U.S. Proposal to Allow Importation of Citrus Fruit from Mainland China Attracts Concern

Domestic growers and state regulators have raised concern about a proposal by the U.S. Department of Agriculture\'s Animal and Plant Health Inspection Service to allow the importation into the continental United States of commercial consignments of five species of fresh citrus fruit from mainland China. The fruits covered by this proposal are fresh pomelo, mandarin orange, ponkan, sweet orange and Satsuma mandarin.

As previously reported, APHIS is proposing to establish a number of safeguards on such imports to prevent the introduction of injurious agricultural pests. As a condition of entry, the citrus fruit would have to be produced in accordance with a systems approach that includes requirements for registration of places of production and packinghouses, sourcing of pest-free propagative material, inspection for quarantine pests at set intervals by the national plant protection organisation of mainland China, bagging of fruit, safeguarding, post-harvest processing and sampling, and importation in commercial consignments. In addition, APHIS would require places of production to trap for several species of Bactrocera fruit flies and the fruit would have to be treated for those fly species. The types of traps and baits to be used, the minimum number of traps per acre that must be deployed, the requisite distance between each trap, and the intervals at which the traps would have to be serviced would be specified in the operational work plan. 
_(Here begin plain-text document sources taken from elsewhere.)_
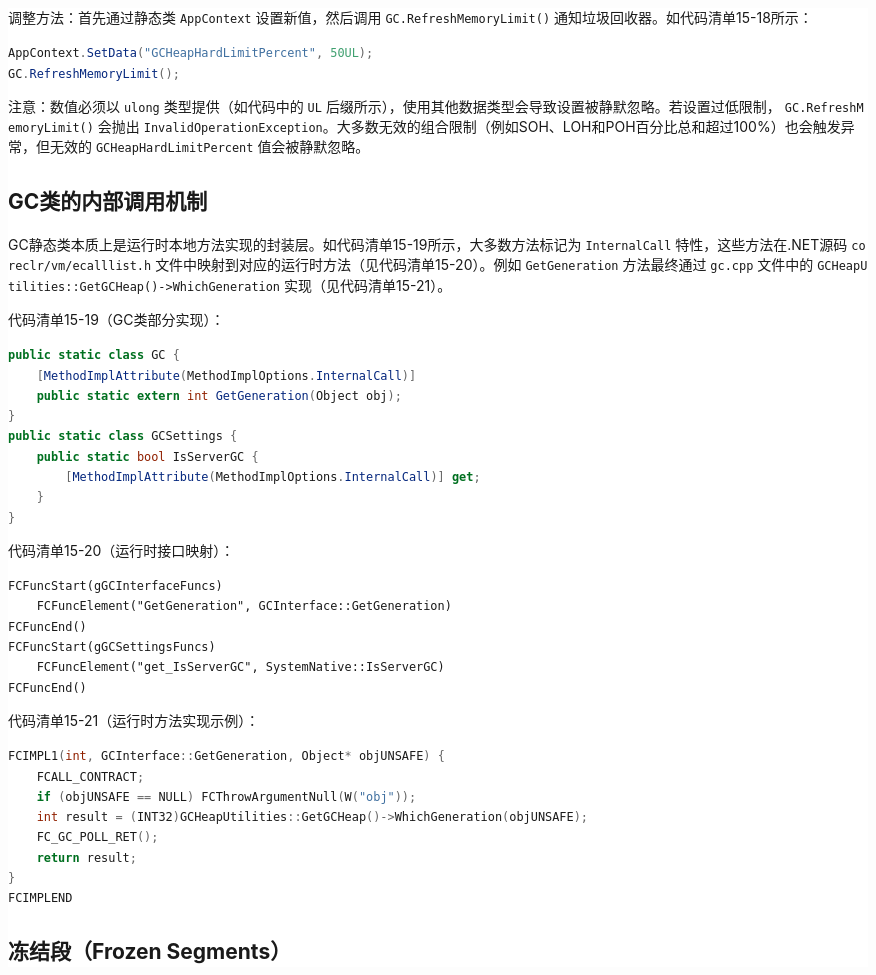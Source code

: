 调整方法：首先通过静态类 `AppContext` 设置新值，然后调用 `GC.RefreshMemoryLimit()` 通知垃圾回收器。如代码清单15-18所示：

```csharp
AppContext.SetData("GCHeapHardLimitPercent", 50UL);  
GC.RefreshMemoryLimit();
```

注意：数值必须以 `ulong` 类型提供（如代码中的 `UL` 后缀所示），使用其他数据类型会导致设置被静默忽略。若设置过低限制， `GC.RefreshMemoryLimit()` 会抛出 `InvalidOperationException`。大多数无效的组合限制（例如SOH、LOH和POH百分比总和超过100%）也会触发异常，但无效的 `GCHeapHardLimitPercent` 值会被静默忽略。

## GC类的内部调用机制

 GC静态类本质上是运行时本地方法实现的封装层。如代码清单15-19所示，大多数方法标记为 `InternalCall` 特性，这些方法在.NET源码 `coreclr/vm/ecalllist.h` 文件中映射到对应的运行时方法（见代码清单15-20）。例如 `GetGeneration` 方法最终通过 `gc.cpp` 文件中的 `GCHeapUtilities::GetGCHeap()->WhichGeneration` 实现（见代码清单15-21）。

代码清单15-19（GC类部分实现）：

```csharp
public static class GC {
    [MethodImplAttribute(MethodImplOptions.InternalCall)] 
    public static extern int GetGeneration(Object obj);
}
public static class GCSettings {
    public static bool IsServerGC { 
        [MethodImplAttribute(MethodImplOptions.InternalCall)] get; 
    }
}
```

代码清单15-20（运行时接口映射）：

```markdown
FCFuncStart(gGCInterfaceFuncs)
    FCFuncElement("GetGeneration", GCInterface::GetGeneration)
FCFuncEnd()
FCFuncStart(gGCSettingsFuncs)
    FCFuncElement("get_IsServerGC", SystemNative::IsServerGC)
FCFuncEnd()
```

代码清单15-21（运行时方法实现示例）：

```cpp
FCIMPL1(int, GCInterface::GetGeneration, Object* objUNSAFE) {
    FCALL_CONTRACT;
    if (objUNSAFE == NULL) FCThrowArgumentNull(W("obj"));
    int result = (INT32)GCHeapUtilities::GetGCHeap()->WhichGeneration(objUNSAFE);
    FC_GC_POLL_RET();
    return result;
}
FCIMPLEND
```

## 冻结段（Frozen Segments）
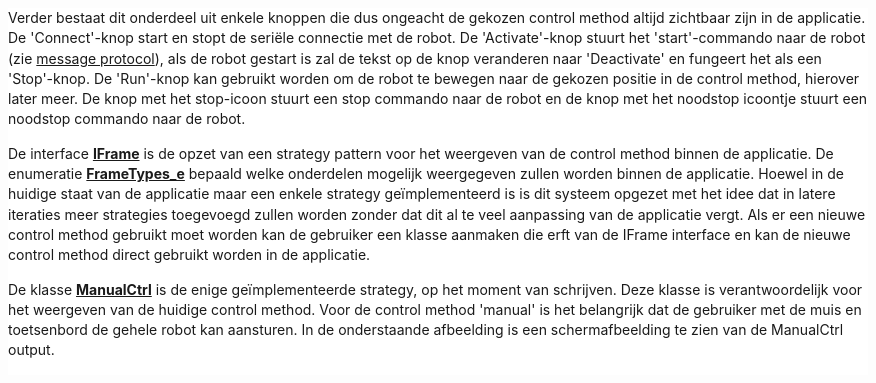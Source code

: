 Verder bestaat dit onderdeel uit enkele knoppen die dus ongeacht de gekozen control method altijd zichtbaar zijn in de applicatie. De 'Connect'-knop start en stopt de seriële connectie met de robot. De 'Activate'-knop stuurt het 'start'-commando naar de robot (zie [message protocol]()), als de robot gestart is zal de tekst op de knop veranderen naar 'Deactivate' en fungeert het als een 'Stop'-knop. De 'Run'-knop kan gebruikt worden om de robot te bewegen naar de gekozen positie in de control method, hierover later meer. De knop met het stop-icoon stuurt een stop commando naar de robot en de knop met het noodstop icoontje stuurt een noodstop commando naar de robot.

De interface [**IFrame**](https://github.com/LukevLuijn/robox/blob/main/robox_control_ui/include/frame/FrameInterface.h) is de opzet van een strategy pattern voor het weergeven van de control method binnen de applicatie. De enumeratie [**FrameTypes_e**](https://github.com/LukevLuijn/robox/blob/88d80302f87f6680e2e28818b87288ddea27a006/robox_control_ui/include/frame/FrameInterface.h#L40-L47) bepaald welke onderdelen mogelijk weergegeven zullen worden binnen de applicatie. Hoewel in de huidige staat van de applicatie maar een enkele strategy geïmplementeerd is is dit systeem opgezet met het idee dat in latere iteraties meer strategies toegevoegd zullen worden zonder dat dit al te veel aanpassing van de applicatie vergt. Als er een nieuwe control method gebruikt moet worden kan de gebruiker een klasse aanmaken die erft van de IFrame interface en kan de nieuwe control method direct gebruikt worden in de applicatie.

De klasse [**ManualCtrl**](https://github.com/LukevLuijn/robox/blob/main/robox_control_ui/include/frame/ManualCtrl.h) is de enige geïmplementeerde strategy, op het moment van schrijven. Deze klasse is verantwoordelijk voor het weergeven van de huidige control method. Voor de control method 'manual' is het belangrijk dat de gebruiker met de muis en toetsenbord de gehele robot kan aansturen. In de onderstaande afbeelding is een schermafbeelding te zien van de ManualCtrl output.

|                                                                        |
| :--------------------------------------------------------------------: |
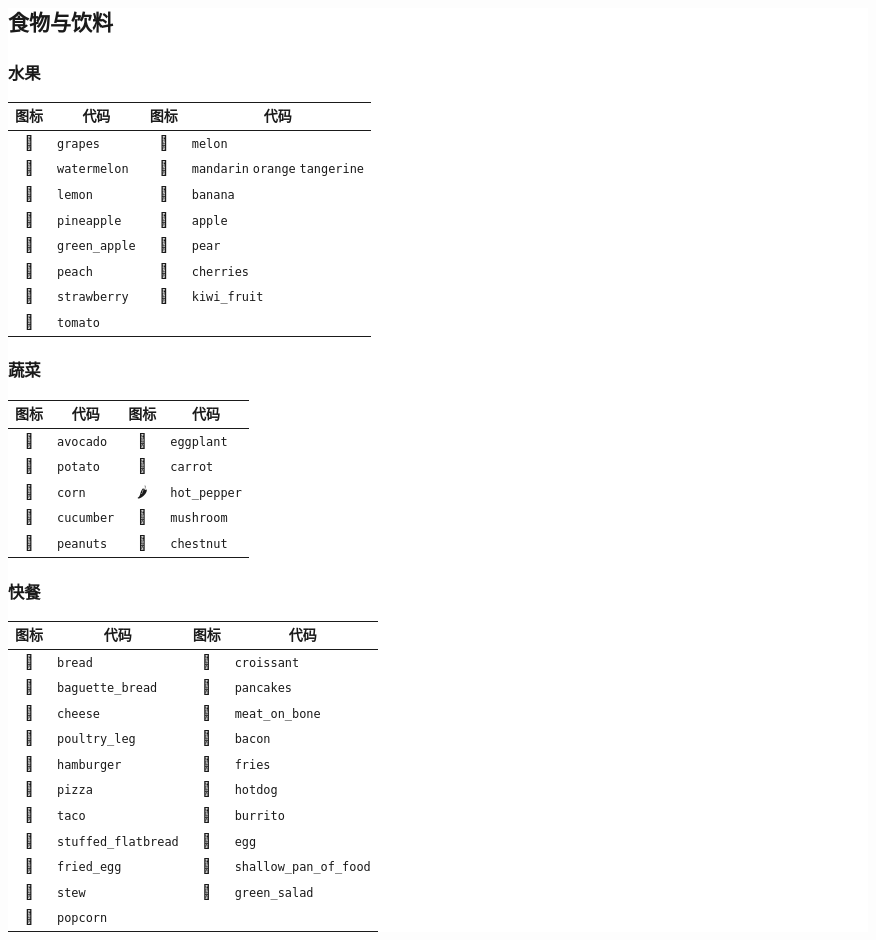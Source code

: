 ## 食物与饮料

### 水果

| 图标 | 代码          | 图标 | 代码                            |
| :--: | ------------- | :--: | ------------------------------- |
|  🍇   | `grapes`      |  🍈   | `melon`                         |
|  🍉   | `watermelon`  |  🍊   | `mandarin` `orange` `tangerine` |
|  🍋   | `lemon`       |  🍌   | `banana`                        |
|  🍍   | `pineapple`   |  🍎   | `apple`                         |
|  🍏   | `green_apple` |  🍐   | `pear`                          |
|  🍑   | `peach`       |  🍒   | `cherries`                      |
|  🍓   | `strawberry`  |  🥝   | `kiwi_fruit`                    |
|  🍅   | `tomato`      |      |                                 |

### 蔬菜

| 图标 | 代码       | 图标 | 代码         |
| :--: | ---------- | :--: | ------------ |
|  🥑   | `avocado`  |  🍆   | `eggplant`   |
|  🥔   | `potato`   |  🥕   | `carrot`     |
|  🌽   | `corn`     |  🌶️   | `hot_pepper` |
|  🥒   | `cucumber` |  🍄   | `mushroom`   |
|  🥜   | `peanuts`  |  🌰   | `chestnut`   |

### 快餐

| 图标 | 代码                | 图标 | 代码                  |
| :--: | ------------------- | :--: | --------------------- |
|  🍞   | `bread`             |  🥐   | `croissant`           |
|  🥖   | `baguette_bread`    |  🥞   | `pancakes`            |
|  🧀   | `cheese`            |  🍖   | `meat_on_bone`        |
|  🍗   | `poultry_leg`       |  🥓   | `bacon`               |
|  🍔   | `hamburger`         |  🍟   | `fries`               |
|  🍕   | `pizza`             |  🌭   | `hotdog`              |
|  🌮   | `taco`              |  🌯   | `burrito`             |
|  🥙   | `stuffed_flatbread` |  🥚   | `egg`                 |
|  🍳   | `fried_egg`         |  🥘   | `shallow_pan_of_food` |
|  🍲   | `stew`              |  🥗   | `green_salad`         |
|  🍿   | `popcorn`           |      |                       |
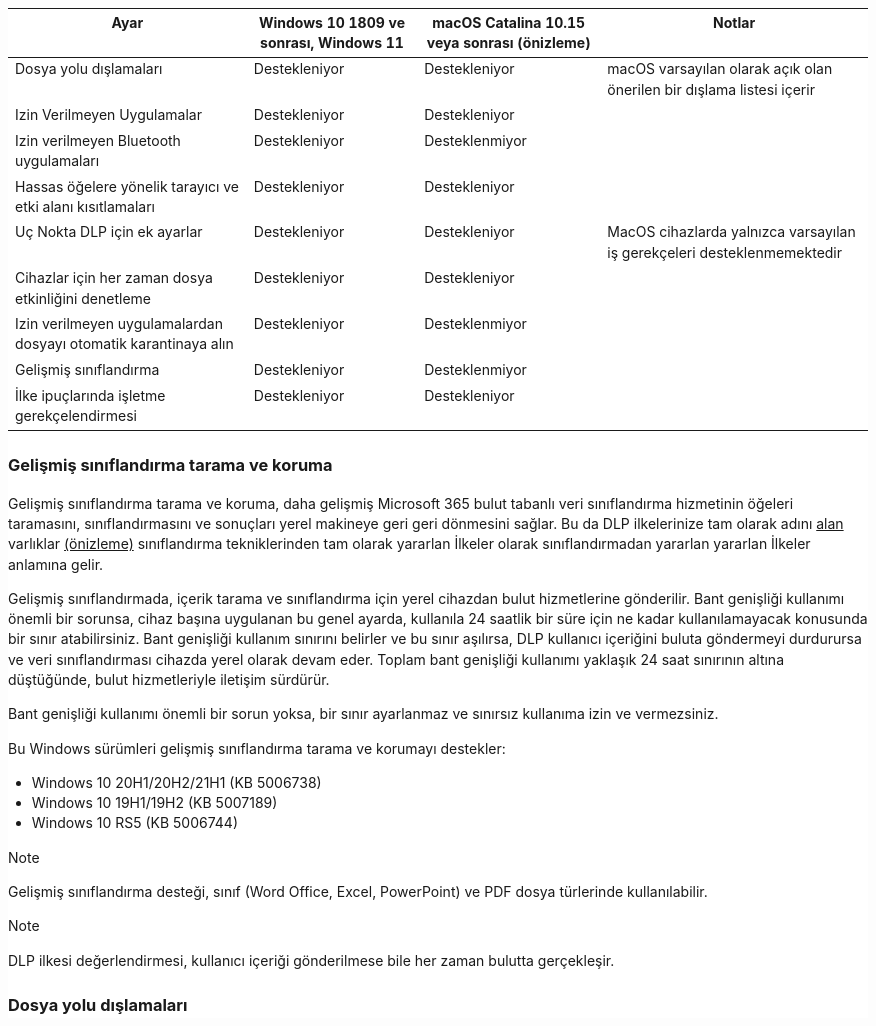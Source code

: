 |Ayar |Windows 10 1809 ve sonrası, Windows 11  |macOS Catalina 10.15 veya sonrası (önizleme)  |Notlar  |
|---------|---------|---------|---------|
|Dosya yolu dışlamaları     |Destekleniyor         |Destekleniyor         |macOS varsayılan olarak açık olan önerilen bir dışlama listesi içerir          |
|Izin Verilmeyen Uygulamalar     |Destekleniyor         |Destekleniyor         |         |
|Izin verilmeyen Bluetooth uygulamaları    |Destekleniyor         |Desteklenmiyor         |         |
|Hassas öğelere yönelik tarayıcı ve etki alanı kısıtlamaları      |Destekleniyor         |Destekleniyor         |         |
|Uç Nokta DLP için ek ayarlar     |Destekleniyor         |Destekleniyor         |MacOS cihazlarda yalnızca varsayılan iş gerekçeleri desteklenmemektedir         |
|Cihazlar için her zaman dosya etkinliğini denetleme     |Destekleniyor         |Destekleniyor         |         |
|Izin verilmeyen uygulamalardan dosyayı otomatik karantinaya alın | Destekleniyor | Desteklenmiyor| |
|Gelişmiş sınıflandırma | Destekleniyor | Desteklenmiyor| |
|İlke ipuçlarında işletme gerekçelendirmesi | Destekleniyor | Destekleniyor| |

### <a name="advanced-classification-scanning-and-protection"></a>Gelişmiş sınıflandırma tarama ve koruma

Gelişmiş sınıflandırma tarama ve koruma, daha gelişmiş Microsoft 365 bulut tabanlı veri sınıflandırma hizmetinin öğeleri taramasını, sınıflandırmasını ve sonuçları yerel makineye geri geri dönmesini sağlar. Bu da DLP ilkelerinize tam olarak adını [alan](create-custom-sensitive-information-types-with-exact-data-match-based-classification.md) varlıklar [(önizleme)](named-entities-learn.md#learn-about-named-entities-preview) sınıflandırma tekniklerinden tam olarak yararlan İlkeler olarak sınıflandırmadan yararlan yararlan İlkeler anlamına gelir.

Gelişmiş sınıflandırmada, içerik tarama ve sınıflandırma için yerel cihazdan bulut hizmetlerine gönderilir. Bant genişliği kullanımı önemli bir sorunsa, cihaz başına uygulanan bu genel ayarda, kullanıla 24 saatlik bir süre için ne kadar kullanılamayacak konusunda bir sınır atabilirsiniz. Bant genişliği kullanım sınırını belirler ve bu sınır aşılırsa, DLP kullanıcı içeriğini buluta göndermeyi durdurursa ve veri sınıflandırması cihazda yerel olarak devam eder. Toplam bant genişliği kullanımı yaklaşık 24 saat sınırının altına düştüğünde, bulut hizmetleriyle iletişim sürdürür.

Bant genişliği kullanımı önemli bir sorun yoksa, bir sınır ayarlanmaz ve sınırsız kullanıma izin ve vermezsiniz.

Bu Windows sürümleri gelişmiş sınıflandırma tarama ve korumayı destekler:

- Windows 10 20H1/20H2/21H1 (KB 5006738)
- Windows 10 19H1/19H2 (KB 5007189)
- Windows 10 RS5 (KB 5006744)

> [!NOTE]
> Gelişmiş sınıflandırma desteği, sınıf (Word Office, Excel, PowerPoint) ve PDF dosya türlerinde kullanılabilir.

> [!NOTE]
> DLP ilkesi değerlendirmesi, kullanıcı içeriği gönderilmese bile her zaman bulutta gerçekleşir.

### <a name="file-path-exclusions"></a>Dosya yolu dışlamaları
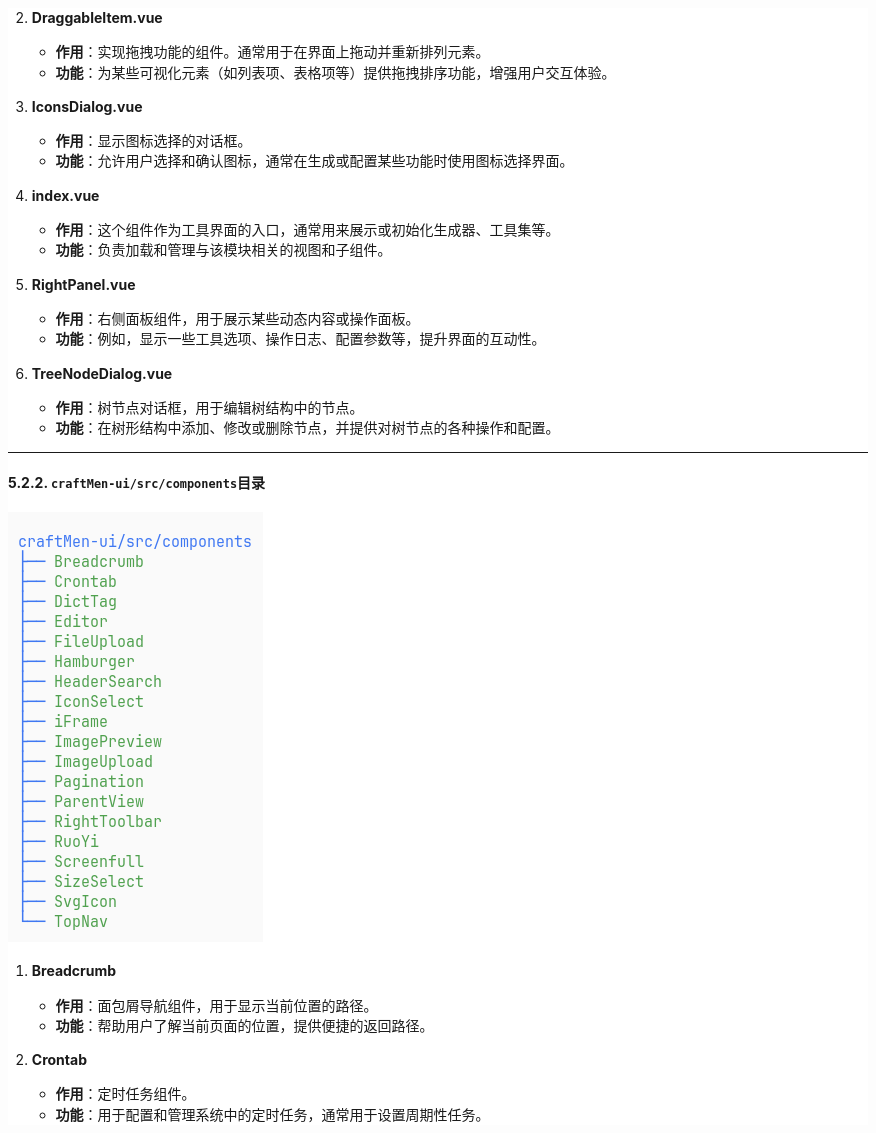 2. **DraggableItem.vue**
   - **作用**：实现拖拽功能的组件。通常用于在界面上拖动并重新排列元素。
   - **功能**：为某些可视化元素（如列表项、表格项等）提供拖拽排序功能，增强用户交互体验。

3. **IconsDialog.vue**
   - **作用**：显示图标选择的对话框。
   - **功能**：允许用户选择和确认图标，通常在生成或配置某些功能时使用图标选择界面。

4. **index.vue**
   - **作用**：这个组件作为工具界面的入口，通常用来展示或初始化生成器、工具集等。
   - **功能**：负责加载和管理与该模块相关的视图和子组件。

5. **RightPanel.vue**
   - **作用**：右侧面板组件，用于展示某些动态内容或操作面板。
   - **功能**：例如，显示一些工具选项、操作日志、配置参数等，提升界面的互动性。

6. **TreeNodeDialog.vue**
   - **作用**：树节点对话框，用于编辑树结构中的节点。
   - **功能**：在树形结构中添加、修改或删除节点，并提供对树节点的各种操作和配置。

------

#### 5.2.2. `craftMen-ui/src/components`目录

![目录结构](assets/README/image-2.png)

1. **Breadcrumb**
   - **作用**：面包屑导航组件，用于显示当前位置的路径。
   - **功能**：帮助用户了解当前页面的位置，提供便捷的返回路径。

2. **Crontab**
   - **作用**：定时任务组件。
   - **功能**：用于配置和管理系统中的定时任务，通常用于设置周期性任务。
Moreover, consignments would have to be accompanied by a phytosanitary certificate issued by the NPPO of mainland China that declares that the conditions for importation have been met and the consignments have been inspected and found free of quarantine pests. Finally, the NPPO of mainland China would have to provide an operational work plan to APHIS that details the activities it will carry out to meet these requirements. If the work plan is approved, APHIS would be directly involved with the NPPO in monitoring and auditing the systems approach implementation, which may potentially involve site visits by APHIS personnel. 

The National Plant Board, an organisation of all U.S. state plant regulatory agencies, suggested in a submission to APHIS dated 27 October that additional safeguards are needed to prevent the introduction of potentially devastating pests from mainland China. The submission notes that of the 22 quarantine pests that may follow the pathway of commercial consignments of fresh citrus fruit from mainland China into the continental United States, six are rated as having a high likelihood for introduction. The association states that each of these six pests poses a significant risk to U.S. citrus, grain, or fruit and vegetable agriculture. While APHIS is proposing 23 mitigation measures and systems that would be employed by the NPPO of mainland China, the NPB believes that "information gaps such as a lack of production and harvest information in production areas, suggested cold treatment for fruit flies when at least one species is tolerant to cold treatment, and non-mandatory inspection of consignments at the port of entry, raise a serious level of concern." The NPB adds that it is "willing to review new and supplemental information that will provide additional safeguards for this proposed importation" but is currently "not supportive of this proposed regulation change."

In a separate submission the Florida Department of Agriculture and Consumer Services-Division of Plant Industry recommended that APHIS prevent any importation of mainland Chinese fresh citrus fruit into Florida "as the risk associated with an accidental/incidental introduction of a citrus pest would be devastating to Florida agriculture." The agency is especially concerned with 13 pests of quarantine significance that could be introduced into the state from mainland China and notes that Florida is a sentinel state for exotic pests and has a citrus industry that is already challenged with exotic pest issues.

Finally, a citrus marketing co-operative that serves 3,500 California and Arizona citrus growers also expressed concern about the introduction into those states of potentially destructive pests in a 27 October submission to APHIS, stressing that citrus growers "can ill afford to accept additional risks" given the exotic pest and disease challenges inflicted upon the industry in recent years. The co-operative is also surprised about the designation of the proposed rule as "not significant" for purposes of Executive Order 12866 even though mainland China is the world\'s largest citrus producing country in terms of dedicated acreage and its entry into the U.S. market "has the potential to have a significant economic impact on the US citrus industry both in terms of volume and price, especially when considering the substantial support and subsidization provided by government entities in China to this sector of the Chinese economy." EO 12866 defines a "significant regulatory action" as an action having an annual effect on the economy of US$100 million or more or adversely affecting in a material way the economy, a sector of the economy, productivity, competition, jobs, the environment, public health or safety, or state, local or tribal governments or communities. Significant regulatory actions must be reviewed by the Office of Management and Budget.